- [Document images with source code]
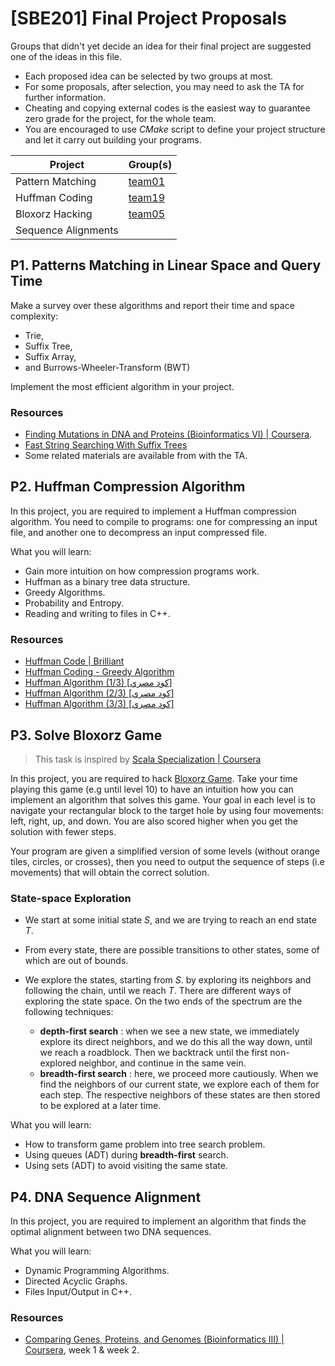 # \[SBE201\] Final Project Proposals

Groups that didn't yet decide an idea for their final project are suggested one of the ideas in this file.

* Each proposed idea can be selected by two groups at most.
* For some proposals, after selection, you may need to ask the TA for further information.
* Cheating and copying external codes is the easiest way to guarantee zero grade for the project, for the whole team.
* You are encouraged to use *CMake* script to define your project structure and let it carry out building your programs.

| Project | Group(s) |
|----------|----------|
| Pattern Matching | [team01](https://github.com/orgs/sbme-tutorials/teams/sbe201-team01)  |
| Huffman Coding | [team19](https://github.com/orgs/sbme-tutorials/teams/sbe201-team19) |
| Bloxorz Hacking | [team05](https://github.com/orgs/sbme-tutorials/teams/sbe201-team05) |
| Sequence Alignments | |


## P1. Patterns Matching in Linear Space and Query Time

Make a survey over these algorithms and report their time and space complexity:

* Trie,
* Suffix Tree,
* Suffix Array,
* and Burrows-Wheeler-Transform (BWT)

Implement the most efficient algorithm in your project.

### Resources

* [Finding Mutations in DNA and Proteins (Bioinformatics VI) \| Coursera](https://www.coursera.org/learn/dna-mutations).
* [Fast String Searching With Suffix Trees](http://marknelson.us/1996/08/01/suffix-trees/)
* Some related materials are available from with the TA.

## P2. Huffman Compression Algorithm

In this project, you are required to implement a Huffman compression algorithm. You need to compile to programs: one for compressing an input file, and another one to decompress an input compressed file.

What you will learn:

* Gain more intuition on how compression programs work.
* Huffman as a binary tree data structure.
* Greedy Algorithms.
* Probability and Entropy.
* Reading and writing to files in C++.

### Resources

* [Huffman Code \| Brilliant](https://brilliant.org/wiki/huffman-encoding/)
* [Huffman Coding - Greedy Algorithm](https://www.youtube.com/watch?v=dM6us854Jk0)
* [Huffman Algorithm \(1/3\) \[كود مصري\]](https://www.youtube.com/watch?v=eP3FzXc1K3g)
* [Huffman Algorithm \(2/3\) \[كود مصري\]](https://www.youtube.com/watch?v=LplgowaCY4c)
* [Huffman Algorithm \(3/3\) \[كود مصري\]](https://www.youtube.com/watch?v=Y5SWDAIZ0sQ)

## P3. Solve Bloxorz Game

> This task is inspired by [Scala Specialization \| Coursera](https://www.coursera.org/specializations/scala)

In this project, you are required to hack [Bloxorz Game](http://www.coolmath-games.com/0-bloxorz). Take your time playing this game (e.g until level 10) to have an intuition how you can implement an algorithm that solves this game. Your goal in each level is to navigate your rectangular block to the target hole by using four movements: left, right, up, and down. You are also scored higher when you get the solution with fewer steps.

Your program are given a simplified version of some levels (without orange tiles, circles, or crosses), then you need to output the sequence of steps (i.e movements) that will obtain the correct solution.

### State-space Exploration

* We start at some initial state *S*, and we are trying to reach an end state *T*.
* From every state, there are possible transitions to other states, some of which are out of bounds.
* We explore the states, starting from *S*. by exploring its neighbors and following the chain, until we reach *T*. There are different ways of exploring the state space. On the two ends of the spectrum are the following techniques:
    
    * **depth-first search** : when we see a new state, we immediately explore its direct neighbors, and we do this all the way down, until we reach a roadblock. Then we backtrack until the first non-explored neighbor, and continue in the same vein.
    * **breadth-first search** : here, we proceed more cautiously. When we find the neighbors of our current state, we explore each of them for each step. The respective neighbors of these states are then stored to be explored at a later time.

What you will learn:

* How to transform game problem into tree search problem.
* Using queues (ADT) during **breadth-first** search.
* Using sets (ADT) to avoid visiting the same state.

## P4. DNA Sequence Alignment

In this project, you are required to implement an algorithm that finds the optimal alignment between two DNA sequences.


What you will learn:

* Dynamic Programming Algorithms.
* Directed Acyclic Graphs.
* Files Input/Output in C++.

### Resources

* [Comparing Genes, Proteins, and Genomes (Bioinformatics III) \| Coursera](https://www.coursera.org/learn/comparing-genomes), week 1 \& week 2.
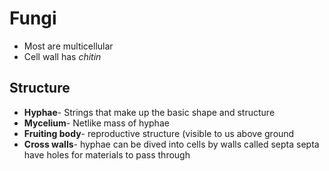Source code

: # Fungi
- Most are multicellular
- Cell wall has *chitin*

## Structure
- **Hyphae**- Strings that make up the basic shape and structure
- **Mycelium**- Netlike mass of hyphae
- **Fruiting body**- reproductive structure (visible to us above ground
- **Cross walls**- hyphae can be dived into cells by walls called septa
  septa have holes for materials to pass through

- [DESCRIPTION OF THE TASK]
The lines from the top of the data above through the one holding "[Huffman Algorithm \(1/3\)" are to be repeated exactly, and only those, with no pictures.

- [SOLVED PROBLEM]
 # \[SBE201\] Final Project Proposals

Groups that didn't yet decide an idea for their final project are suggested one of the ideas in this file.

* Each proposed idea can be selected by two groups at most.
* For some proposals, after selection, you may need to ask the TA for further information.
* Cheating and copying external codes is the easiest way to guarantee zero grade for the project, for the whole team.
* You are encouraged to use *CMake* script to define your project structure and let it carry out building your programs.

| Project | Group(s) |
|----------|----------|
| Pattern Matching | [team01](https://github.com/orgs/sbme-tutorials/teams/sbe201-team01)  |
| Huffman Coding | [team19](https://github.com/orgs/sbme-tutorials/teams/sbe201-team19) |
| Bloxorz Hacking | [team05](https://github.com/orgs/sbme-tutorials/teams/sbe201-team05) |
| Sequence Alignments | |


## P1. Patterns Matching in Linear Space and Query Time

Make a survey over these algorithms and report their time and space complexity:

* Trie,
* Suffix Tree,
* Suffix Array,
* and Burrows-Wheeler-Transform (BWT)

Implement the most efficient algorithm in your project.

### Resources

* [Finding Mutations in DNA and Proteins (Bioinformatics VI) \| Coursera](https://www.coursera.org/learn/dna-mutations).
* [Fast String Searching With Suffix Trees](http://marknelson.us/1996/08/01/suffix-trees/)
* Some related materials are available from with the TA.

## P2. Huffman Compression Algorithm

In this project, you are required to implement a Huffman compression algorithm. You need to compile to programs: one for compressing an input file, and another one to decompress an input compressed file.

What you will learn:

* Gain more intuition on how compression programs work.
* Huffman as a binary tree data structure.
* Greedy Algorithms.
* Probability and Entropy.
* Reading and writing to files in C++.

### Resources

* [Huffman Code \| Brilliant](https://brilliant.org/wiki/huffman-encoding/)
* [Huffman Coding - Greedy Algorithm](https://www.youtube.com/watch?v=dM6us854Jk0)
* [Huffman Algorithm \(1/3\) \[كود مصري\]](https://www.youtube.com/watch?v=eP3FzXc1K3g)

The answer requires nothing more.